» **Task instructions**
I would like each line of the data that holds the word "algorithms" copied out.

*****

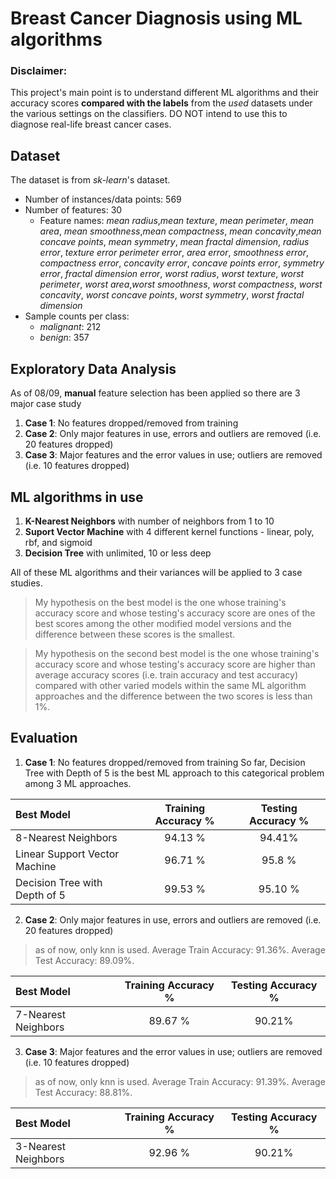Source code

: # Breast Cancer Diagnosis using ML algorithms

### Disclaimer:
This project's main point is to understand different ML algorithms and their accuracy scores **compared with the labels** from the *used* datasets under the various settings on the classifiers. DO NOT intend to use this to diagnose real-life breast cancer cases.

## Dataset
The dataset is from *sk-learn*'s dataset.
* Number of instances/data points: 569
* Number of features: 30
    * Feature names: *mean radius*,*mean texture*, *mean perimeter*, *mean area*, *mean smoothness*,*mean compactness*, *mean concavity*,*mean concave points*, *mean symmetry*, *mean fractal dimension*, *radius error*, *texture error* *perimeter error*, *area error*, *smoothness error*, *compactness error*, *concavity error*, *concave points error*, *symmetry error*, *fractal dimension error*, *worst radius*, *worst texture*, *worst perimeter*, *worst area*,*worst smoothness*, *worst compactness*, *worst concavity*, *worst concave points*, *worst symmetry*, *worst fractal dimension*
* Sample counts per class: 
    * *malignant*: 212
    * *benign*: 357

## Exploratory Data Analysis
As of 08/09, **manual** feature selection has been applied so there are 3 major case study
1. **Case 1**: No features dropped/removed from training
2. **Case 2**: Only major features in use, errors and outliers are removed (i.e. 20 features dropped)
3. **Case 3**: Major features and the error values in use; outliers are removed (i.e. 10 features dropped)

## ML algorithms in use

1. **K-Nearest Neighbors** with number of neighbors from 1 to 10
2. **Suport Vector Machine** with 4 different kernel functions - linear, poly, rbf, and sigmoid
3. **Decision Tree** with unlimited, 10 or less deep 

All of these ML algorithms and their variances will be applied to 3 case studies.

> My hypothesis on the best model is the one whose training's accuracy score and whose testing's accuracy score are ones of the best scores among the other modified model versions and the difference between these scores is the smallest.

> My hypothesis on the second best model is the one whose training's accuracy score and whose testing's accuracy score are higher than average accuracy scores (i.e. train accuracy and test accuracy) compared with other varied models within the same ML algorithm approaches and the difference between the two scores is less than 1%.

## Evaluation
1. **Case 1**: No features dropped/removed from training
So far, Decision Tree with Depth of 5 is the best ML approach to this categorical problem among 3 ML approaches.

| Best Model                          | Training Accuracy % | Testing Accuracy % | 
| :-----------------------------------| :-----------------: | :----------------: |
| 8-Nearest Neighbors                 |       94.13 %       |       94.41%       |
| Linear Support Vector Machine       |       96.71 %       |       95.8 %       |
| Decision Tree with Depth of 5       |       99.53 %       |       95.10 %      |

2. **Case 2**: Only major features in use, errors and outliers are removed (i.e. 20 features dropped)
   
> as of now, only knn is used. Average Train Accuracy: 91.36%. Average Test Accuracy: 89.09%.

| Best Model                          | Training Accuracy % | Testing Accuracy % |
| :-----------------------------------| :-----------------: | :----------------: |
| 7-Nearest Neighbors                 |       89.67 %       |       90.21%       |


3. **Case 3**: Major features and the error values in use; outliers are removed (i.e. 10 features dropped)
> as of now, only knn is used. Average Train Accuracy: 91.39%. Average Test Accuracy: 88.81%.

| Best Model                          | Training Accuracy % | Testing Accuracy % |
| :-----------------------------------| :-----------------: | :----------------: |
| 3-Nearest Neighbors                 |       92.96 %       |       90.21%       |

*****

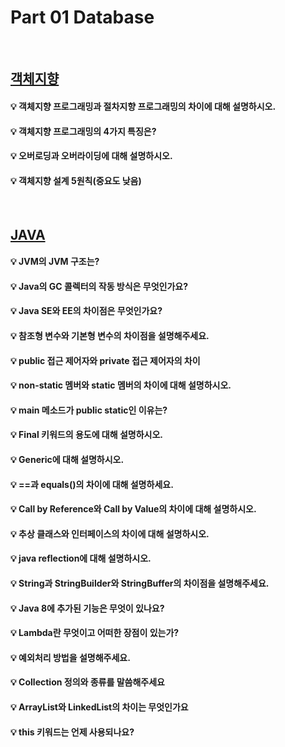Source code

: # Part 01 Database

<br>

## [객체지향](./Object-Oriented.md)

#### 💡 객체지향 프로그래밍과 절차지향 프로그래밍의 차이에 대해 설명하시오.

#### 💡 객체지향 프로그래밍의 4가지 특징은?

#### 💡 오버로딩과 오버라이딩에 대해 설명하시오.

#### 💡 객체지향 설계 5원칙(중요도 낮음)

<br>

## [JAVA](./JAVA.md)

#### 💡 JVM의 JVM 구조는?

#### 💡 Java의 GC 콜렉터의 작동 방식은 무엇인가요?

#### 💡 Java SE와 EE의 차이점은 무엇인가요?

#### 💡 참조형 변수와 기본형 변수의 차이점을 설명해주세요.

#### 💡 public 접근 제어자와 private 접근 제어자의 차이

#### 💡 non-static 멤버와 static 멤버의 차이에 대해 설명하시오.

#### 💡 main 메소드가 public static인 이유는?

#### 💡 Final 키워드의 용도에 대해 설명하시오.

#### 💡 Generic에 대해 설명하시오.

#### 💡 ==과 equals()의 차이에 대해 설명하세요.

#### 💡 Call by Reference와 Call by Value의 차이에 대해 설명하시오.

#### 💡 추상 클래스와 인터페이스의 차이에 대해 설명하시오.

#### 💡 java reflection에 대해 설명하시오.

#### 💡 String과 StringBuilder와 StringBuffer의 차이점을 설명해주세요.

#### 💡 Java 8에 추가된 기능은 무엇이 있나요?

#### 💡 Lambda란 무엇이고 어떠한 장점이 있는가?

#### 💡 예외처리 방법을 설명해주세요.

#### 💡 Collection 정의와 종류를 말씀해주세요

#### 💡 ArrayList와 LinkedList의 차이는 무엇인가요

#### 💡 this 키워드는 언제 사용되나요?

*****

» **Result of the exercise**
: # Breast Cancer Diagnosis using ML algorithms
This project's main point is to understand different ML algorithms and their accuracy scores **compared with the labels** from the *used* datasets under the various settings on the classifiers. DO NOT intend to use this to diagnose real-life breast cancer cases.
## ML algorithms in use
All of these ML algorithms and their variances will be applied to 3 case studies.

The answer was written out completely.